Le caractère général des dispositions de la Charte, les conditions souples de ratification, le système de contrôle encore insuffisant, l’impossibilité pour les particuliers de s’en prévaloir directement devant les juridictions nationales (4), la multiplicité des instruments européens et internationaux parallèles, donnent à la Charte une portée relative, malgré les efforts importants de relance opérés à partir des années 1990. Néanmoins, la multiplication des recours récents devant le CEDS, notamment à l’égard de la France, témoigne de l’influence grandissante de cet instrument.

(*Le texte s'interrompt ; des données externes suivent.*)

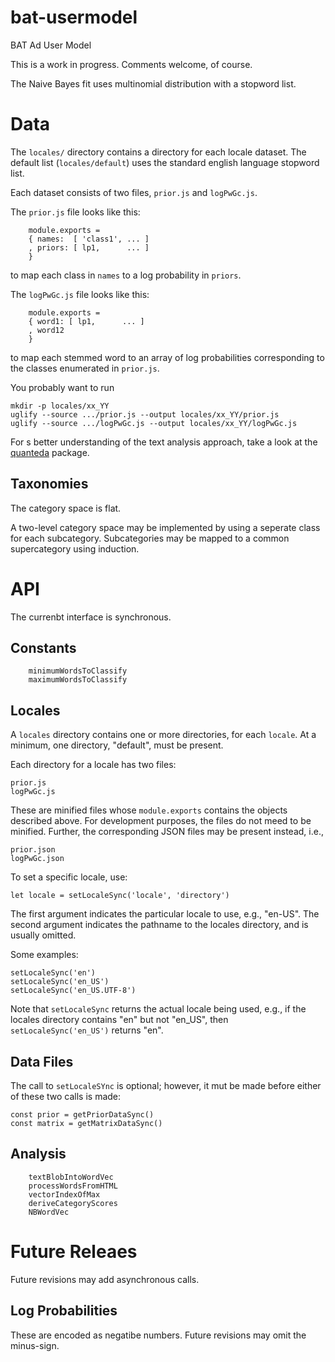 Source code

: # bat-usermodel
BAT Ad User Model

This is a work in progress. Comments welcome, of course.

The Naive Bayes fit uses multinomial distribution with a stopword list.

# Data
The `locales/` directory contains a directory for each locale dataset.
The default list (`locales/default`) uses the standard english language stopword list.

Each dataset consists of two files, `prior.js` and `logPwGc.js`.

The `prior.js` file looks like this:

        module.exports =
        { names:  [ 'class1', ... ]
        , priors: [ lp1,      ... ]
        }

to map each class in `names` to a log probability in `priors`.

The `logPwGc.js` file looks like this:

        module.exports =
        { word1: [ lp1,      ... ]
        , word12
        }

to map each stemmed word to an array of log probabilities corresponding to the classes enumerated in `prior.js`.

You probably want to run

    mkdir -p locales/xx_YY
    uglify --source .../prior.js --output locales/xx_YY/prior.js
    uglify --source .../logPwGc.js --output locales/xx_YY/logPwGc.js

For s better understanding of the text analysis approach,
take a look at the [quanteda](https://docs.quanteda.io/) package.

## Taxonomies
The category space is flat.

A two-level category space may be implemented by using a seperate class for each subcategory.
Subcategories may be mapped to a common supercategory using induction.

# API
The currenbt interface is synchronous.

## Constants

        minimumWordsToClassify
        maximumWordsToClassify

## Locales
A `locales` directory contains one or more directories,
for each `locale`.
At a minimum,
one directory, "default", must be present.

Each directory for a locale has two files:

    prior.js
    logPwGc.js

These are minified files whose `module.exports` contains the objects described above.
For development purposes,
the files do not meed to be minified.
Further,
the corresponding JSON files may be present instead,
i.e.,

    prior.json
    logPwGc.json

To set a specific locale,
use:

    let locale = setLocaleSync('locale', 'directory')

The first argument indicates the particular locale to use, e.g., "en-US".
The second argument indicates the pathname to the locales directory,
and is usually omitted.

Some examples:

    setLocaleSync('en')
    setLocaleSync('en_US')
    setLocaleSync('en_US.UTF-8')

Note that `setLocaleSync` returns the actual locale being used,
e.g., if the locales directory contains "en" but not "en_US",
then `setLocaleSync('en_US')` returns "en".

## Data Files

The call to `setLocaleSYnc` is optional;
however,
it mut be made before either of these two calls is made:

    const prior = getPriorDataSync()
    const matrix = getMatrixDataSync()

## Analysis

        textBlobIntoWordVec
        processWordsFromHTML
        vectorIndexOfMax
        deriveCategoryScores
        NBWordVec

# Future Releaes
Future revisions may add asynchronous calls.

## Log Probabilities
These are encoded as negatibe numbers.
Future revisions may omit the minus-sign.
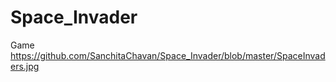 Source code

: # Space_Invader
Game 
https://github.com/SanchitaChavan/Space_Invader/blob/master/SpaceInvaders.jpg
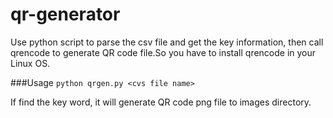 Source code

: # qr-generator

Use python script to parse the csv file and get the key information, then call qrencode to generate QR code file.So you have to install qrencode in your Linux OS.

###Usage
`python qrgen.py <cvs file name>`

If find the key word, it will generate QR code png file to images directory.
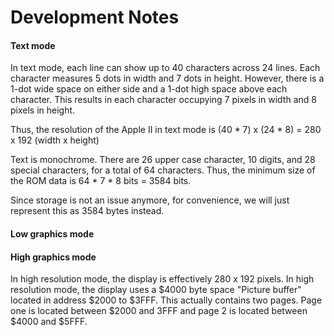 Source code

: # Development Notes

#### Text mode

In text mode, each line can show up to 40 characters across 24 lines. Each character measures 5 dots in width and 7 dots in height. However, there is a 1-dot wide space on either side and a 1-dot high space above each character. This results in each character occupying 7 pixels in width and 8 pixels in height.

Thus, the resolution of the Apple II in text mode is (40 * 7) x (24 * 8) = 280 x 192 (width x height)

Text is monochrome. There are 26 upper case character, 10 digits, and 28 special characters, for a total of 64 characters. Thus, the minimum size of the ROM data is 64 * 7 * 8 bits = 3584 bits.

Since storage is not an issue anymore, for convenience, we will just represent this as 3584 bytes instead.

#### Low graphics mode



#### High graphics mode

In high resolution mode, the display is effectively 280 x 192 pixels. In high resolution mode, the display uses a $4000 byte space "Picture buffer" located in address $2000 to $3FFF. This actually contains two pages. Page one is located between $2000 and 3FFF and page 2 is located between $4000 and $5FFF.

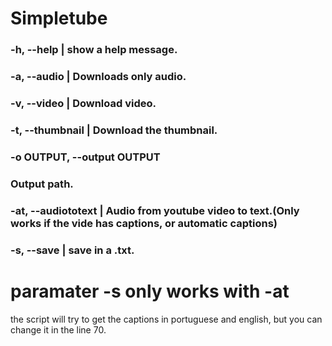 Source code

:# Simpletube

### -h, --help      |      show a help message.
### -a, --audio     |      Downloads only audio.
### -v, --video     |      Download video.
### -t, --thumbnail |      Download the thumbnail.
### -o OUTPUT, --output OUTPUT
###                      Output path.
### -at, --audiototext  |  Audio from youtube video to text.(Only works if the vide has captions, or automatic captions)
### -s, --save      |      save in a .txt.

# paramater -s only works with -at


the script will try to get the captions in portuguese and english, but you can change it in the line 70.
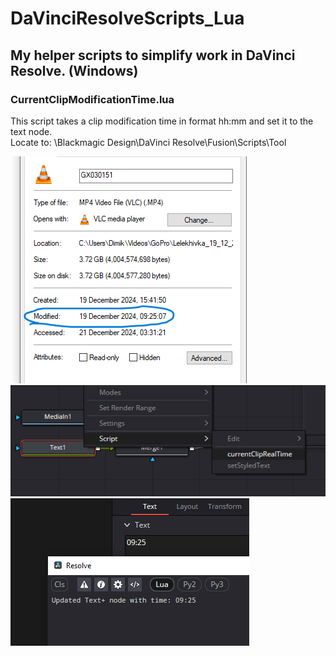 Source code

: # DaVinciResolveScripts_Lua
My helper scripts to simplify work in DaVinci Resolve. (Windows)
---
### CurrentClipModificationTime.lua

This script takes a clip modification time in format hh:mm and set it to the text node.  
Locate to: \Blackmagic Design\DaVinci Resolve\Fusion\Scripts\Tool

![Alt Text](ccmt_3.png)
![Alt Text](ccmt_1.png)
![Alt Text](ccmt_2.png)

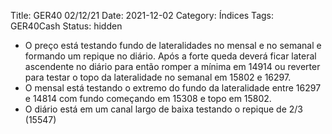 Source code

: Title: GER40 02/12/21
Date: 2021-12-02
Category: Índices
Tags: GER40Cash
Status: hidden

* O preço está testando fundo de lateralidades no mensal e no semanal e formando um repique no diário. Após a forte queda deverá ficar lateral ascendente no diário  para então romper a mínima em 14914 ou reverter para testar o topo da lateralidade no semanal em 15802 e 16297.
* O mensal está testando o extremo do fundo da lateralidade entre 16297 e 14814 com fundo começando em 15308 e topo em 15802.
* O diário está em um canal largo de baixa testando o repique de 2/3 (15547)


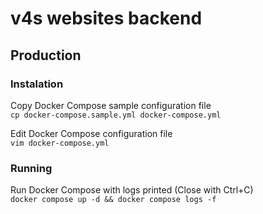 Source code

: # v4s websites backend

## Production

### Instalation

Copy Docker Compose sample configuration file \
`cp docker-compose.sample.yml docker-compose.yml`

Edit Docker Compose configuration file \
`vim docker-compose.yml`

### Running

Run Docker Compose with logs printed (Close with Ctrl+C) \
`docker compose up -d && docker compose logs -f`
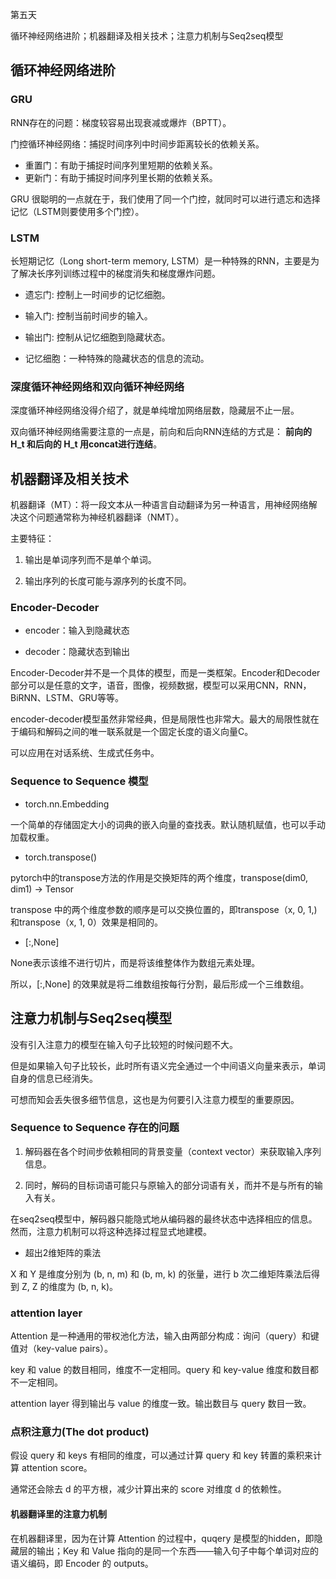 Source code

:第五天

循环神经网络进阶；机器翻译及相关技术；注意力机制与Seq2seq模型

## 循环神经网络进阶

### GRU

RNN存在的问题：梯度较容易出现衰减或爆炸（BPTT）。

门控循环神经网络：捕捉时间序列中时间步距离较长的依赖关系。

* 重置门：有助于捕捉时间序列里短期的依赖关系。
* 更新门：有助于捕捉时间序列里长期的依赖关系。

GRU 很聪明的一点就在于，我们使用了同一个门控，就同时可以进行遗忘和选择记忆（LSTM则要使用多个门控）。

### LSTM

长短期记忆（Long short-term memory, LSTM）是一种特殊的RNN，主要是为了解决长序列训练过程中的梯度消失和梯度爆炸问题。

* 遗忘门: 控制上一时间步的记忆细胞。
* 输入门: 控制当前时间步的输入。
* 输出门: 控制从记忆细胞到隐藏状态。

* 记忆细胞：一种特殊的隐藏状态的信息的流动。

### 深度循环神经网络和双向循环神经网络

深度循环神经网络没得介绍了，就是单纯增加网络层数，隐藏层不止一层。

双向循环神经网络需要注意的一点是，前向和后向RNN连结的方式是： **前向的 H_t 和后向的 H_t 用concat进行连结**。

## 机器翻译及相关技术

机器翻译（MT）：将一段文本从一种语言自动翻译为另一种语言，用神经网络解决这个问题通常称为神经机器翻译（NMT）。

主要特征：

1. 输出是单词序列而不是单个单词。

2. 输出序列的长度可能与源序列的长度不同。

### Encoder-Decoder

* encoder：输入到隐藏状态

* decoder：隐藏状态到输出

Encoder-Decoder并不是一个具体的模型，而是一类框架。Encoder和Decoder部分可以是任意的文字，语音，图像，视频数据，模型可以采用CNN，RNN，BiRNN、LSTM、GRU等等。

encoder-decoder模型虽然非常经典，但是局限性也非常大。最大的局限性就在于编码和解码之间的唯一联系就是一个固定长度的语义向量C。

可以应用在对话系统、生成式任务中。

### Sequence to Sequence 模型

* torch.nn.Embedding

一个简单的存储固定大小的词典的嵌入向量的查找表。默认随机赋值，也可以手动加载权重。

* torch.transpose()

pytorch中的transpose方法的作用是交换矩阵的两个维度，transpose(dim0, dim1) → Tensor

transpose 中的两个维度参数的顺序是可以交换位置的，即transpose（x, 0, 1,) 和transpose（x, 1, 0）效果是相同的。

* [:,None]

None表示该维不进行切片，而是将该维整体作为数组元素处理。

所以，[:,None] 的效果就是将二维数组按每行分割，最后形成一个三维数组。

## 注意力机制与Seq2seq模型

没有引入注意力的模型在输入句子比较短的时候问题不大。

但是如果输入句子比较长，此时所有语义完全通过一个中间语义向量来表示，单词自身的信息已经消失。

可想而知会丢失很多细节信息，这也是为何要引入注意力模型的重要原因。

### Sequence to Sequence 存在的问题

1. 解码器在各个时间步依赖相同的背景变量（context vector）来获取输⼊序列信息。

2. 同时，解码的目标词语可能只与原输入的部分词语有关，而并不是与所有的输入有关。

在seq2seq模型中，解码器只能隐式地从编码器的最终状态中选择相应的信息。然而，注意力机制可以将这种选择过程显式地建模。

* 超出2维矩阵的乘法

X 和 Y 是维度分别为 (b, n, m) 和 (b, m, k) 的张量，进行 b 次二维矩阵乘法后得到 Z, Z 的维度为 (b, n, k)。

### attention layer

Attention 是一种通用的带权池化方法，输入由两部分构成：询问（query）和键值对（key-value pairs）。

key 和 value 的数目相同，维度不一定相同。query 和 key-value 维度和数目都不一定相同。

attention layer 得到输出与 value 的维度一致。输出数目与 query 数目一致。

### 点积注意力(The dot product)

假设 query 和 keys 有相同的维度，可以通过计算 query 和 key 转置的乘积来计算 attention score。

通常还会除去 d 的平方根，减少计算出来的 score 对维度 d 的依赖性。

#### 机器翻译里的注意力机制

在机器翻译里，因为在计算 Attention 的过程中，quqery 是模型的hidden，即隐藏层的输出；Key 和 Value 指向的是同一个东西——输入句子中每个单词对应的语义编码，即 Encoder 的 outputs。

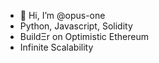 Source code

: - 👋 Hi, I’m @opus-one
- Python, Javascript, Solidity
- BuildΞr on Optimistic Ethereum
- Infinite Scalability

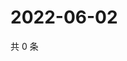 # 2022-06-02

共 0 条

<!-- BEGIN WEIBO -->
<!-- 最后更新时间 Thu Jun 02 2022 18:01:49 GMT+0800 (China Standard Time) -->

<!-- END WEIBO -->

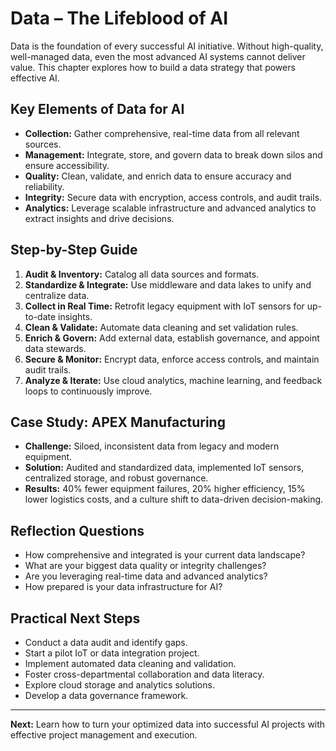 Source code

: # Data – The Lifeblood of AI

Data is the foundation of every successful AI initiative. Without high-quality, well-managed data, even the most advanced AI systems cannot deliver value. This chapter explores how to build a data strategy that powers effective AI.

## Key Elements of Data for AI
- **Collection:** Gather comprehensive, real-time data from all relevant sources.
- **Management:** Integrate, store, and govern data to break down silos and ensure accessibility.
- **Quality:** Clean, validate, and enrich data to ensure accuracy and reliability.
- **Integrity:** Secure data with encryption, access controls, and audit trails.
- **Analytics:** Leverage scalable infrastructure and advanced analytics to extract insights and drive decisions.

## Step-by-Step Guide
1. **Audit & Inventory:** Catalog all data sources and formats.
2. **Standardize & Integrate:** Use middleware and data lakes to unify and centralize data.
3. **Collect in Real Time:** Retrofit legacy equipment with IoT sensors for up-to-date insights.
4. **Clean & Validate:** Automate data cleaning and set validation rules.
5. **Enrich & Govern:** Add external data, establish governance, and appoint data stewards.
6. **Secure & Monitor:** Encrypt data, enforce access controls, and maintain audit trails.
7. **Analyze & Iterate:** Use cloud analytics, machine learning, and feedback loops to continuously improve.

## Case Study: APEX Manufacturing
- **Challenge:** Siloed, inconsistent data from legacy and modern equipment.
- **Solution:** Audited and standardized data, implemented IoT sensors, centralized storage, and robust governance.
- **Results:** 40% fewer equipment failures, 20% higher efficiency, 15% lower logistics costs, and a culture shift to data-driven decision-making.

## Reflection Questions
- How comprehensive and integrated is your current data landscape?
- What are your biggest data quality or integrity challenges?
- Are you leveraging real-time data and advanced analytics?
- How prepared is your data infrastructure for AI?

## Practical Next Steps
- Conduct a data audit and identify gaps.
- Start a pilot IoT or data integration project.
- Implement automated data cleaning and validation.
- Foster cross-departmental collaboration and data literacy.
- Explore cloud storage and analytics solutions.
- Develop a data governance framework.

---
**Next:** Learn how to turn your optimized data into successful AI projects with effective project management and execution. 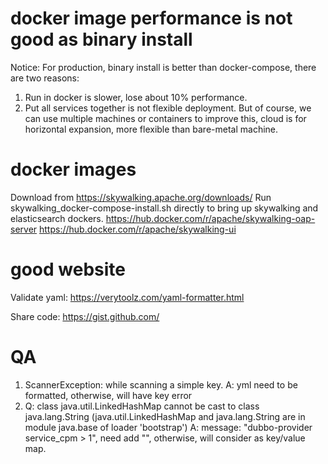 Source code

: # docker image performance is not good as binary install
Notice: For production, binary install is better than docker-compose, there are two reasons:
1. Run in docker is slower, lose about 10% performance.
2. Put all services together is not flexible deployment.
But of course, we can use multiple machines or containers to improve this, cloud is for horizontal expansion, more flexible than bare-metal machine.

# docker images
Download from https://skywalking.apache.org/downloads/
Run skywalking_docker-compose-install.sh directly to bring up skywalking and elasticsearch dockers.
https://hub.docker.com/r/apache/skywalking-oap-server
https://hub.docker.com/r/apache/skywalking-ui

# good website
Validate yaml:
https://verytoolz.com/yaml-formatter.html

Share code:
https://gist.github.com/

# QA
1. ScannerException: while scanning a simple key.
A: yml need to be formatted, otherwise, will have key error
2. Q: class java.util.LinkedHashMap cannot be cast to class java.lang.String (java.util.LinkedHashMap and java.lang.String are in module java.base of loader 'bootstrap')
A: message: "dubbo-provider service_cpm > 1", need add "", otherwise, will consider as key/value map.
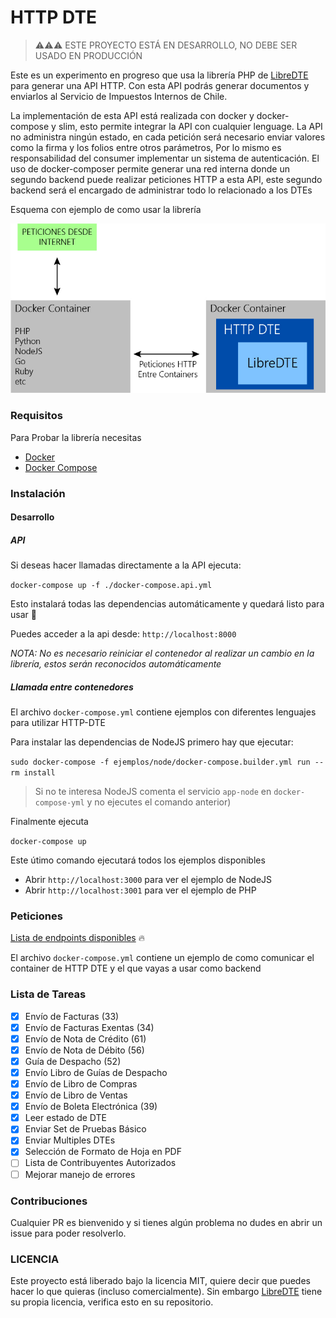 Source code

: # HTTP DTE

> ⚠⚠⚠ ESTE PROYECTO ESTÁ EN DESARROLLO, NO DEBE SER USADO EN PRODUCCIÓN

Este es un experimento en progreso que usa la librería PHP de [LibreDTE](https://github.com/LibreDTE/libredte-lib) para generar una API HTTP. Con esta API podrás generar documentos y enviarlos al Servicio de Impuestos Internos de Chile.

La implementación de esta API está realizada con docker y docker-compose y slim, esto permite integrar la API con cualquier lenguage. La API no administra ningún estado, en cada petición será necesario enviar valores como la firma y los folios entre otros parámetros, Por lo mismo es responsabilidad del consumer implementar un sistema de autenticación. El uso de docker-composer permite generar una red interna donde un segundo backend puede realizar peticiones HTTP a esta API, este segundo backend será el encargado de administrar todo lo relacionado a los DTEs

Esquema con ejemplo de como usar la librería

![Esquema](https://github.com/gepd/HTTP-DTE/blob/develop/images/esquema.jpg?raw=true)

### Requisitos

Para Probar la librería necesitas

- [Docker](https://www.docker.com/products/docker-desktop)
- [Docker Compose](https://docs.docker.com/compose/install/)

### Instalación

#### Desarrollo

##### API

Si deseas hacer llamadas directamente a la API ejecuta:

`docker-compose up -f ./docker-compose.api.yml`

Esto instalará todas las dependencias automáticamente y quedará listo para usar 🚀

Puedes acceder a la api desde: `http://localhost:8000`

_NOTA: No es necesario reiniciar el contenedor al realizar un cambio en la librería, estos serán reconocidos automáticamente_

##### Llamada entre contenedores

El archivo `docker-compose.yml` contiene ejemplos con diferentes lenguajes para utilizar HTTP-DTE

Para instalar las dependencias de NodeJS primero hay que ejecutar:

`sudo docker-compose -f ejemplos/node/docker-compose.builder.yml run --rm install`

> Si no te interesa NodeJS comenta el servicio `app-node` en `docker-compose-yml` y no ejecutes el comando anterior)

Finalmente ejecuta

`docker-compose up`

Este útimo comando ejecutará todos los ejemplos disponibles

* Abrir `http://localhost:3000` para ver el ejemplo de NodeJS
* Abrir `http://localhost:3001` para ver el ejemplo de PHP

### Peticiones

[Lista de endpoints disponibles](https://github.com/gepd/HTTP-DTE/blob/develop/ENDPOINTS.md) 🔥

El archivo `docker-compose.yml` contiene un ejemplo de como comunicar el container de HTTP DTE y el que vayas a usar como backend

### Lista de Tareas

- [x] Envío de Facturas (33)
- [x] Envío de Facturas Exentas (34)
- [x] Envío de Nota de Crédito (61)
- [x] Envío de Nota de Débito (56)
- [x] Guía de Despacho (52)
- [x] Envío Libro de Guías de Despacho
- [x] Envío de Libro de Compras
- [x] Envío de Libro de Ventas
- [x] Envío de Boleta Electrónica (39)
- [x] Leer estado de DTE
- [x] Enviar Set de Pruebas Básico
- [x] Enviar Multiples DTEs
- [x] Selección de Formato de Hoja en PDF
- [ ] Lista de Contribuyentes Autorizados
- [ ] Mejorar manejo de errores

### Contribuciones

Cualquier PR es bienvenido y si tienes algún problema no dudes en abrir un issue para poder resolverlo.

### LICENCIA

Este proyecto está liberado bajo la licencia MIT, quiere decir que puedes hacer lo que quieras (incluso comercialmente). Sin embargo [LibreDTE](https://github.com/LibreDTE/libredte-lib) tiene su propia licencia, verifica esto en su repositorio.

C. LE CODE EUROPÉEN DE SÉCURITÉ SOCIALE

Le Code européen de sécurité sociale fait l’objet d’un contrôle via des rapports rédigés par les pays signataires. Ainsi, le Comité des ministres du Conseil de l’Europe a adopté le 12 septembre 2012 la Résolution CM/ResCSS (2012) 6 sur l’application du Code européen de sécurité sociale et de son Protocole, dans laquelle il constate que « la législation et la pratique de la France continuent à donner plein effet aux parties du Code qui ont été acceptées » et « décide d’inviter le Gouvernement de la France à continuer à l’informer dans son prochain rapport annuel sur les nouvelles mesures substantielles dans le domaine du financement de la sécurité sociale, sur la mise en œuvre de la réforme des retraites portée par la loi n° 2010-1330 du 9 novembre 2010 et sur les éventuelles autres mesures sociales prises dans le contexte de la situation économique et financière du pays ».
En France, le Conseil d’Etat a jugé que les articles 39 et 45 du Code ne produisent pas d’effets directs à l’égard des particuliers (5).
D’une manière plus générale, le Comité des ministres du Conseil de l’Europe est investi d’une mission de suivi du respect des engagements pris par les Etats membres. A cet effet, il peut faire des recommandations aux Etats membres. L’adoption d’une recommandation nécessite toutefois l’unanimité des voix exprimées (condition inappliquée en pratique) et la majorité des représentants ayant le droit de voter. Les recommandations ne sont pas obligatoires pour les Etats membres. Le Comité des ministres surveille également l’exécution des arrêts de la Cour EDH.


D. LES AUTRES CONVENTIONS

Toute disposition d’une convention ratifiée par la France est susceptible d’être invoquée directement devant un juge français, afin de faire prévaloir ladite disposition sur une norme interne. Il faut toutefois passer l’obstacle de l’effet direct.
Le Conseil d’Etat a posé les conditions à remplir. Si la condition de l’effet direct est satisfaite, « les stipulations d’un traité ou d’un accord régulièrement introduit dans l’ordre juridique interne conformément à l’article 55 de la Constitution peuvent utilement être invoquées à l’appui d’une demande tendant à ce que soit annulé un acte administratif ou écartée l’application d’une loi ou d’un acte administratif incompatibles avec la norme juridique qu’elles contiennent, dès lors qu’elles créent des droits dont les particuliers peuvent directement se prévaloir » (6).


(1)
Cour EDH, ch., 9 octobre 1979, req. n° 6289/73, Airey c/ Irlande.


(2)
Crim., 3 juin 1975, Bull. crim., n° 141 ; Cass. civ., 1re, 23 octobre 1990.


(3)
Cass. soc., 14 janvier 1999, n° 97-12487.


(4)
Absence d’effet direct au profit des particuliers des articles 11 et 12 de la Charte dès lors qu’ils n’ont pour objet que de déterminer les engagements incombant aux Etats signataires : Conseil d’Etat, 15 mai 1995, n° 152417.


(5)
Conseil d’Etat, ass., 5 mars 1999, nos 194658 et 196116, Rouquette et al.


(6)
Conseil d’Etat, ass., 11 avril 2012, n° 322326, cf. supra, chapitre 2.